Dozens of first responders, many gravely ill, would repeatedly travel to Washington to lobby lawmakers to extend the funding every time it needed to be reauthorized. Though their ranks shrunk, as emergency workers died of cancers and other diseases linked to the toxic fumes from the World Trade Center rubble, the fate of the funding had never been permanently guaranteed.
NYPD detective Luis Alvarez appeared gaunt and ill when he testified before Congress last month, urging lawmakers to pass the measure to help his fellow first responders even if it was too late for him.
"You made me come down here the day before my 69th round of chemo and I'm going to make sure that you never forget to take care of the 9/11 first responders," Alvarez said.
He died two weeks later .
More than 40,000 people have applied to the fund, which covers illnesses potentially related to being at the World Trade Center site, the Pentagon or Shanksville, Pennsylvania, after the attacks.
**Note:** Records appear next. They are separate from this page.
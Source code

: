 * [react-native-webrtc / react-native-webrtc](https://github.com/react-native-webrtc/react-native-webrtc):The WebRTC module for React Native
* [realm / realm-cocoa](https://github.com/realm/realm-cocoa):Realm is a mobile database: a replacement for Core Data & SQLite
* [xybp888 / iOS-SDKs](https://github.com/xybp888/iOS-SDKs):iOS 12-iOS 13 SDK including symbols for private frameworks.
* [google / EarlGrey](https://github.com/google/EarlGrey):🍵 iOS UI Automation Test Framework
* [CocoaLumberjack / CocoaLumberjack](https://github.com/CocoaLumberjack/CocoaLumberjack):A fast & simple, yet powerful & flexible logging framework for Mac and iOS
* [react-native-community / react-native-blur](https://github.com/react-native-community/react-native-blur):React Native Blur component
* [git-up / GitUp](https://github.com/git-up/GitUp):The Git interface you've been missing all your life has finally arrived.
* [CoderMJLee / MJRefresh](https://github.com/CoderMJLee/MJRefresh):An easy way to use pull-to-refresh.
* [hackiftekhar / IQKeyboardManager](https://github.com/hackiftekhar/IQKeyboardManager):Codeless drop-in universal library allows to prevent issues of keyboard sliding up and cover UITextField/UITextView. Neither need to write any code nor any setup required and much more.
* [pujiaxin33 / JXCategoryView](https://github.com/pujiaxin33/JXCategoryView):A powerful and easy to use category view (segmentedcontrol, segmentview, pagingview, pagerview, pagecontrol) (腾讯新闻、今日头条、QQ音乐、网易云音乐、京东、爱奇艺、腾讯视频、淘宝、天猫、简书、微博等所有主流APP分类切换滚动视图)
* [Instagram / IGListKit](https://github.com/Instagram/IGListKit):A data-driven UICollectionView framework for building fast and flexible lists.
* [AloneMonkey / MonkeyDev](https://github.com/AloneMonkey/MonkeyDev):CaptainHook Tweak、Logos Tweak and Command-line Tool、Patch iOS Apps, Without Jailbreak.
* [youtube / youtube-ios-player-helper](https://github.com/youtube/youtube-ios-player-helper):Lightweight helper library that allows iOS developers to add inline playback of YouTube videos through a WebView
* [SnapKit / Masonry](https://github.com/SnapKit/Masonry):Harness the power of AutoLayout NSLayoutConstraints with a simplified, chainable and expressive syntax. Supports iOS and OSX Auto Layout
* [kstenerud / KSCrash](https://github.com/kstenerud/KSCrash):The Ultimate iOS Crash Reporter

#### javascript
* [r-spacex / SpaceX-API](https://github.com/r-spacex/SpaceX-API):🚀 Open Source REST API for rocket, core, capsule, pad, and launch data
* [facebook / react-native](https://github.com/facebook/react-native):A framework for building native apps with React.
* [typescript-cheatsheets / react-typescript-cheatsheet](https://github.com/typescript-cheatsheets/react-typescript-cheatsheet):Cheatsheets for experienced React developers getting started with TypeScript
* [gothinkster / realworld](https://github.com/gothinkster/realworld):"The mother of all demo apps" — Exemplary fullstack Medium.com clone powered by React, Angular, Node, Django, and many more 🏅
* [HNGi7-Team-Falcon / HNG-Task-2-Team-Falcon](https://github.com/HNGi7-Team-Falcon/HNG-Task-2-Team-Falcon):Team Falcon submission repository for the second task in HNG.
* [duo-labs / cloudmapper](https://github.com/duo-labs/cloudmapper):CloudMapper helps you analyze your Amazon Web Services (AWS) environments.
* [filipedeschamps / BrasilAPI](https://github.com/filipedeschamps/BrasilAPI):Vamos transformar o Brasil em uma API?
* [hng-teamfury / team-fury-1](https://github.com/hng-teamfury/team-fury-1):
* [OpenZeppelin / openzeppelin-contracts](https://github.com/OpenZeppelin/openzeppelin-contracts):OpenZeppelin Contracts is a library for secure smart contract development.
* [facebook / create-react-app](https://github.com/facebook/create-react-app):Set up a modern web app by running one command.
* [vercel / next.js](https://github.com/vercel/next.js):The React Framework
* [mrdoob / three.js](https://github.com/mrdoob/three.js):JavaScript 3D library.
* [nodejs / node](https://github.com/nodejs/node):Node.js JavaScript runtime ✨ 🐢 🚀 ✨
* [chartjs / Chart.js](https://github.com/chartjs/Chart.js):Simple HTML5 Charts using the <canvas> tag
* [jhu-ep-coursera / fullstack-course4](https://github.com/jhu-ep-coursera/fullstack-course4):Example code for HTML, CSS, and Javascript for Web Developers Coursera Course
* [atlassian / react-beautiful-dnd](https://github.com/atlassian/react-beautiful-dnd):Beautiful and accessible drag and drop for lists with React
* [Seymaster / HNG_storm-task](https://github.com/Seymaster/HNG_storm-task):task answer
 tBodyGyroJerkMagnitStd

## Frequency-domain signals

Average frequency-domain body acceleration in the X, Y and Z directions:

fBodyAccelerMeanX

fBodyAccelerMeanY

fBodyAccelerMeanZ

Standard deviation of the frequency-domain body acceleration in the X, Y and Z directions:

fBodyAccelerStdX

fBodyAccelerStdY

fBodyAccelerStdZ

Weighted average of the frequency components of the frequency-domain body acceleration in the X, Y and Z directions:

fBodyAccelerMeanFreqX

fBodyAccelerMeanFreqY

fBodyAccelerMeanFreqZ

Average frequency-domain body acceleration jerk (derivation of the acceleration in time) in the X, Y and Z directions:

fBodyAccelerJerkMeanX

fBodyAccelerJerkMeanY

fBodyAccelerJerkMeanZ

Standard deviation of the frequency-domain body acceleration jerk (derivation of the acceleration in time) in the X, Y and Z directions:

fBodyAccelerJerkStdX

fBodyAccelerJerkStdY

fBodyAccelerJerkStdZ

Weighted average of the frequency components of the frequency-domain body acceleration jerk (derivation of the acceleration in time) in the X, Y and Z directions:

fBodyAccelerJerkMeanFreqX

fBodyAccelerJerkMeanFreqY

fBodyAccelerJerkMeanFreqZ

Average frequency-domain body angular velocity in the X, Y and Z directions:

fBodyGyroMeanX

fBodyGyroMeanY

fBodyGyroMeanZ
Stewart, who made the cause a personal passion project, tore into the lawmakers' inaction when he testified alongside Alvarez, creating a moment that was frequently replayed on cable news.
"Hundreds died in an instant. Thousands more poured in to continue to fight for their brothers and sisters," Stewart said before the committee. "They did their jobs with courage, grace, tenacity, humility. Eighteen years later, do yours."
A pair of Republican senators, Rand Paul of Kentucky and Mike Lee of Utah, voted against the measure this month, preventing its adoption from being unanimous. Both cited the need to eliminate unnecessary spending and offset the measure with budget cuts.
Trump did not dwell on that division when he signed the bill. The bill-signing prompted a round of applause from first responders in the Rose Garden as well as Trump's personal attorney, Rudy Giuliani, who was mayor of New York City during the attacks and was widely praised for his leadership in the aftermath of the World Trade Center collapse.
Trump, whose real estate holdings that day included some 20 buildings in Manhattan, played up his own personal connection on Monday to the World Trade Center site.
"I was down there also, but I'm not considering myself a first responder," the president said.
But a number of the president's recollections about his own personal experiences that day cannot be verified, including his claims that he sent construction crews to help clear the site, that he had "hundreds" of friends die at Ground Zero and that he witnessed television coverage of Muslims in the United States cheering the destruction of the iconic skyscrapers.
The ceremony was attended by a handful of lawmakers — all Republican — though a White House official, speaking on condition of anonymity to share planning details, said that all members of Congress had been invited to the event. The invitations went out Friday and Saturday.
But Rep. Carolyn Maloney, D-New York, who sponsored the legislation in the House, said she "never received it. And I looked at all of my emails," she told The Associated Press.
Still, she said she was "just pleased that it was signed into law. It is a great day for America. It is above politics."
Robert Bumsted contributed to this report.